### AIM OF THE EXERCISE
Nothing but the lines from the first line of the records through the line with "## Overview" should be output, exactly as written and free of pictures.

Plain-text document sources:
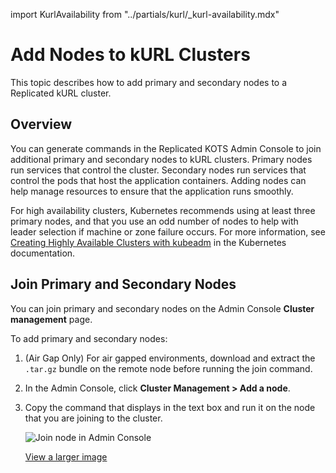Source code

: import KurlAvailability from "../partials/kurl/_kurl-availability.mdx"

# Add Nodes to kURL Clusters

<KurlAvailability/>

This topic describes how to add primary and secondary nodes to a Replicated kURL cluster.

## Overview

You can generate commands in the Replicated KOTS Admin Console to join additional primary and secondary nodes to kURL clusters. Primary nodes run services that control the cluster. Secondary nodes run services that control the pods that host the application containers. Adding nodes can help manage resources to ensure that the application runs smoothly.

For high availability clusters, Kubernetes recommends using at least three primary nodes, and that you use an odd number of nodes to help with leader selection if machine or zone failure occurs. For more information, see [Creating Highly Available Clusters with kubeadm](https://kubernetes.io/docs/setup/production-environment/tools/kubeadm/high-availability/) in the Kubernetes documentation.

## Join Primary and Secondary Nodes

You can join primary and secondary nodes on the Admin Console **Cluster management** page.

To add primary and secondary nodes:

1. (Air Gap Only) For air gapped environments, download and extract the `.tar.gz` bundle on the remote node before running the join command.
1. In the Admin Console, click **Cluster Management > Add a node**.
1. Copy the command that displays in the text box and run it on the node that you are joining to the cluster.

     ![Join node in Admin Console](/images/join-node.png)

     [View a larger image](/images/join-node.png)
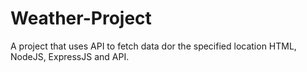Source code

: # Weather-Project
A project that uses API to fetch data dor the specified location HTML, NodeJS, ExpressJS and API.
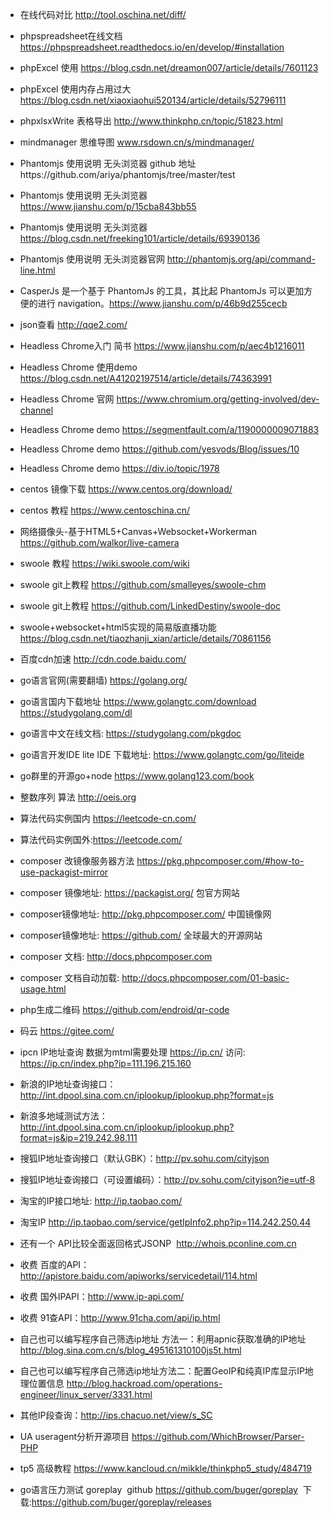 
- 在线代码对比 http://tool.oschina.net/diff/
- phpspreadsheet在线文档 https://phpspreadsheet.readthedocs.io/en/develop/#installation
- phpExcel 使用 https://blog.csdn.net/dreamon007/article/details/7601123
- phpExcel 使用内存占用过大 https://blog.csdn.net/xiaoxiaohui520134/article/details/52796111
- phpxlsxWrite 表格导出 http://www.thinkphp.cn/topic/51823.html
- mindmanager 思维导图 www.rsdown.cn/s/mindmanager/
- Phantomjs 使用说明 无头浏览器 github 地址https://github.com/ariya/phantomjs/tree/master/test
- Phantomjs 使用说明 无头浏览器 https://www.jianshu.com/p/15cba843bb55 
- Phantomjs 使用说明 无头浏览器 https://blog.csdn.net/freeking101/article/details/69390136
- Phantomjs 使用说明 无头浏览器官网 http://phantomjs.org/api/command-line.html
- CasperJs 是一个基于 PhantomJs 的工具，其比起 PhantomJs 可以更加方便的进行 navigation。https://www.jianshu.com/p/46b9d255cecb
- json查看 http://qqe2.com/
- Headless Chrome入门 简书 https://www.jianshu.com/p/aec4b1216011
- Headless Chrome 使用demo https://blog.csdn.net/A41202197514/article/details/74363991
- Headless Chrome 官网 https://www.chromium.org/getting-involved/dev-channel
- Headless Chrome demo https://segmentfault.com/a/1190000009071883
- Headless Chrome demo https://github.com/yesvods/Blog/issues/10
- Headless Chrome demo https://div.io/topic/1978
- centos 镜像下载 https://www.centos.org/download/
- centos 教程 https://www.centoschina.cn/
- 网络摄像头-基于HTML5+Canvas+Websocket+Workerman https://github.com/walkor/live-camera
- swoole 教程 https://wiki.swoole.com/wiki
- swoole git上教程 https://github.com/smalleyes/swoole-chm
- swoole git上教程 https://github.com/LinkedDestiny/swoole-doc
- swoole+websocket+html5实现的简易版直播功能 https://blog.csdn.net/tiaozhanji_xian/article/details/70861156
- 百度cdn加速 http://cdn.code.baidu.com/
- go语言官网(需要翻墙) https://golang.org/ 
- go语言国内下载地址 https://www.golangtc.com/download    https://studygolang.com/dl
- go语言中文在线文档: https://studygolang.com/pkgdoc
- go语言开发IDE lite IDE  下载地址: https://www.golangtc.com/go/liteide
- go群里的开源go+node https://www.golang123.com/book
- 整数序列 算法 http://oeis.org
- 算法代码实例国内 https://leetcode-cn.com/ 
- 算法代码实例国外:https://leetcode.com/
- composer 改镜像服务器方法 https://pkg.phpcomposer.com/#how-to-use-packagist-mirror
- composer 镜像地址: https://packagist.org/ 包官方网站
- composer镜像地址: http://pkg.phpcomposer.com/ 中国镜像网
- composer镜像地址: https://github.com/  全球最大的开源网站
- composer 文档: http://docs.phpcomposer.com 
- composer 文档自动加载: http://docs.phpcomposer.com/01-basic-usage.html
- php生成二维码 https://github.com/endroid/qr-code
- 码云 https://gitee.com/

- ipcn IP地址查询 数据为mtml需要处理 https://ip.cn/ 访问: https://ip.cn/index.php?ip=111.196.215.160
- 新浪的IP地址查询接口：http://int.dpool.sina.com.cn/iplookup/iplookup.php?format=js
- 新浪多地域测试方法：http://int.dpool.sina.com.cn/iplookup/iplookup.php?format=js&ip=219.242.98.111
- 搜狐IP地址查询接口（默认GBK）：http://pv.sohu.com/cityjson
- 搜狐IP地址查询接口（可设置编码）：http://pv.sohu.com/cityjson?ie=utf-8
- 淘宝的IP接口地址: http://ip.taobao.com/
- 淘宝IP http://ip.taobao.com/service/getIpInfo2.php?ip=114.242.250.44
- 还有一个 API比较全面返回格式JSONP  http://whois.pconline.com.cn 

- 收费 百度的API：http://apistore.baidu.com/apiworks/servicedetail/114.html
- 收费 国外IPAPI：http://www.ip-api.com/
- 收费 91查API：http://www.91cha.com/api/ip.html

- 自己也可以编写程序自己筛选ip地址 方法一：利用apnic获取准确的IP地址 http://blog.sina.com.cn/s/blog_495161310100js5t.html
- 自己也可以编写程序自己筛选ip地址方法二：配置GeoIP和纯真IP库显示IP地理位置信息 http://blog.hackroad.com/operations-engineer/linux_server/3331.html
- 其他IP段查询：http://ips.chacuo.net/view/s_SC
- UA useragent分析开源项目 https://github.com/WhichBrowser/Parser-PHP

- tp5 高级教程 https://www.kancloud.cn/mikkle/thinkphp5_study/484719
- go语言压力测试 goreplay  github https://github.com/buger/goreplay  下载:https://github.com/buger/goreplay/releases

### SOLUTION FOR THIS PROBLEM
Source code

: import KurlAvailability from "../partials/kurl/_kurl-availability.mdx"

# Add Nodes to kURL Clusters

<KurlAvailability/>

This topic describes how to add primary and secondary nodes to a Replicated kURL cluster.

## Overview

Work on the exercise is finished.